# SUPPLIED DATA
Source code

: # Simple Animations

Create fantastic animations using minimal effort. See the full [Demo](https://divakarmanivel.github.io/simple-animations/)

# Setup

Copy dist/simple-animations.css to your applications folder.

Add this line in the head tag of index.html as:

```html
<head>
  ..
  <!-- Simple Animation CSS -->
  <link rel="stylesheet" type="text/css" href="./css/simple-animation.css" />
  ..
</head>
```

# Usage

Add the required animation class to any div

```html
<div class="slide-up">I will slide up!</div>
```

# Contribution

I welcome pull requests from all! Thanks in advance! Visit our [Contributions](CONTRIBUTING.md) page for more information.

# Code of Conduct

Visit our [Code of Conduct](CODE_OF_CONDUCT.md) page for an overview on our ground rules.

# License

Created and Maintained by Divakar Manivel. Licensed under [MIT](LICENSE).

# TASK DESCRIPTION
Repeat exactly the lines from the one containing "Add the required animation class to any div" through the last line of the records above, both included, and nothing else.

# ANSWER BOX
Add the required animation class to any div

```html
<div class="slide-up">I will slide up!</div>
```

# Contribution

I welcome pull requests from all! Thanks in advance! Visit our [Contributions](CONTRIBUTING.md) page for more information.

# Code of Conduct

Visit our [Code of Conduct](CODE_OF_CONDUCT.md) page for an overview on our ground rules.

# License

Created and Maintained by Divakar Manivel. Licensed under [MIT](LICENSE).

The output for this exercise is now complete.